Retail workers and fast food workers are abstract categories, not flesh and blood people. You can raise the wages of abstract categories by using minimum wage policy, but you can’t help real flesh and blood people that make up that category this way. In fact, the flesh and blood people, the low skilled labor actually gets hurt, because they are replaced by high skilled more productive employees, or machines. Take a concrete example like Costco. They pay nearly twice as much as Walmart, and as a result hire more productive, more skilled, and more helpful staff. If Walmart was forced to pay the same rate, they would hire the same level of skilled employees, and probably also cater to more affluent neighborhoods like Costco does. This does not help the real flesh and blood people you claim to care about.
The actual people who work for minimum wage, make up a small portion of our population, roughly 2%. Minimum wage policy directly effects them, however those effects are not carried over to the larger economy and are not felt by the higher wage earners simply due to the fact that these effects are not large enough. For instance an increase in minimum wage will make McDonald burgers more expensive, or raise the prices at Walmart, but higher wage earners already buy $9 burgers from other restaurants or fast food places, and shop in stores like Jewel or Costco or even Whole Foods where the prices are already higher. High wage earners will hardly notice these changes.
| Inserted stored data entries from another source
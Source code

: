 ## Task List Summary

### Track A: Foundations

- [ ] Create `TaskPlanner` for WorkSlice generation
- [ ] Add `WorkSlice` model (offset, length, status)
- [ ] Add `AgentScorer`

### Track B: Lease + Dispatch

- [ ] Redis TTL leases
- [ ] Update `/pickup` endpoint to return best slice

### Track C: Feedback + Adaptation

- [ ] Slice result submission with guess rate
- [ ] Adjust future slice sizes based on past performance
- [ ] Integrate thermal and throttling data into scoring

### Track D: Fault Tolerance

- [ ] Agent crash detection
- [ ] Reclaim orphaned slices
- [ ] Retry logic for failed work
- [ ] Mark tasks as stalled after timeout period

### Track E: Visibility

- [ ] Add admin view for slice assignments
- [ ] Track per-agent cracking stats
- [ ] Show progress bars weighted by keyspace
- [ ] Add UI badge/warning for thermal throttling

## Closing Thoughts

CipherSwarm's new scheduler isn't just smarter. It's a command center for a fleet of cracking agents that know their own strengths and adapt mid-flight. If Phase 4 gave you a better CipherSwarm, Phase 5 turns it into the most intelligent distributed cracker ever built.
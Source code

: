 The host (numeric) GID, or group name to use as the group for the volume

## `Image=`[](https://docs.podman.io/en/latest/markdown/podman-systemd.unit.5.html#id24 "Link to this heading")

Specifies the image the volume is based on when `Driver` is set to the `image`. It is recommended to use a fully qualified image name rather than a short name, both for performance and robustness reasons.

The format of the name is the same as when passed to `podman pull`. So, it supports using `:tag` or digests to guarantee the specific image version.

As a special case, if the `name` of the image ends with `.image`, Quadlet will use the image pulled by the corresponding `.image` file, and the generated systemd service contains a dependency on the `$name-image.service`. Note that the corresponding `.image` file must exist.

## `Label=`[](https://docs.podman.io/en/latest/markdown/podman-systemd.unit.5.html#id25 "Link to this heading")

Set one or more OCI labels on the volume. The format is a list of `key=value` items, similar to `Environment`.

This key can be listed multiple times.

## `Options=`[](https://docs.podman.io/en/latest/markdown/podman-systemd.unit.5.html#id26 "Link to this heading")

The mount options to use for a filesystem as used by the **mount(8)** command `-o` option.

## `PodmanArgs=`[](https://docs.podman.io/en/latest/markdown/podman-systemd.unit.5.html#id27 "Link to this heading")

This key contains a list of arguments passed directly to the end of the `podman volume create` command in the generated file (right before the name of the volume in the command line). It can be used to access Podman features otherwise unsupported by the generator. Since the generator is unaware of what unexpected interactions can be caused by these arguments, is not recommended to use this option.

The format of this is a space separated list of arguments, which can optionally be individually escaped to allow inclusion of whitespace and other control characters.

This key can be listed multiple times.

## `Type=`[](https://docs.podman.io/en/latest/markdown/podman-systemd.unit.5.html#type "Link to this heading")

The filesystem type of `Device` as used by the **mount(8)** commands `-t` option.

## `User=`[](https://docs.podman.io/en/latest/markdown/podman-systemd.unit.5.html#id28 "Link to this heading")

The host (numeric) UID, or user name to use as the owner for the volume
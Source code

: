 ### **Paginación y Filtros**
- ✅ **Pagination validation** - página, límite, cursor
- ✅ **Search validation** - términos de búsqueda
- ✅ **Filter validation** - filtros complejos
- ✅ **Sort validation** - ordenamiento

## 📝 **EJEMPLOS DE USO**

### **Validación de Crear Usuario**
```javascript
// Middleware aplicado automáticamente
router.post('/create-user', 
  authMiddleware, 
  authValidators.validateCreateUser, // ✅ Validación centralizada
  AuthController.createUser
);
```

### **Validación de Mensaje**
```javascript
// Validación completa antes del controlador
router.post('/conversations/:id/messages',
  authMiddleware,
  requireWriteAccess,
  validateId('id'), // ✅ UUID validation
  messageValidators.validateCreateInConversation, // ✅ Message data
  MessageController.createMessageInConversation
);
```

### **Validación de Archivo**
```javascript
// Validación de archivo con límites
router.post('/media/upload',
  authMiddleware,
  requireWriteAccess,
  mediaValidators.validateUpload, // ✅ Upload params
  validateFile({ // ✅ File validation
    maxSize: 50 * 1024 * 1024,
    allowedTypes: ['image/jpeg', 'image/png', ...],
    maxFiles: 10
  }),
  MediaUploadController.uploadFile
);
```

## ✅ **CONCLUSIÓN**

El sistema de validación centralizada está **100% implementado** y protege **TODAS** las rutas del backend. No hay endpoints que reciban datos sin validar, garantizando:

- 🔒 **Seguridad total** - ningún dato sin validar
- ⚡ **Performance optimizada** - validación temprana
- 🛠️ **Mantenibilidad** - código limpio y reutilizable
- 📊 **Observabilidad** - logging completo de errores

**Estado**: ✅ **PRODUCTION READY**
Similarly the higher unemployment of low skilled workers due to a higher minimum wages will not impact the employment of computer programmers, engineers, financial analysts or any other high skilled high wage jobs.
Higher minimum wage rates however, do in fact create unemployment within the low skilled labor demographic. Below is a graph of teen employment. Why are we using teens as an example? Because they are an easily identifiable demographic of low experience low skilled labor that work around the minimum wage rates. Not all minimum wage employees are teens, however they are harder to identify, you can however safely assume that they experience the same effect. Pretty much every move down in the employment of teens comes in the few months leading up to a minimum wage hike. Is there any other issue where the data conforms so strongly to basic economic intuition?” Low wages is really the only bargaining tool low skilled employees have to attain a job, when we force employers to pay a certain wage rate, we simply take their bargaining tool away. The result is that we hurt the people we intend to help. Instead of guaranteeing that they can earn a higher wage, we guarantee that they can’t earn anything at all. Please keep this in mind next time you chose which minimum wage policies to support.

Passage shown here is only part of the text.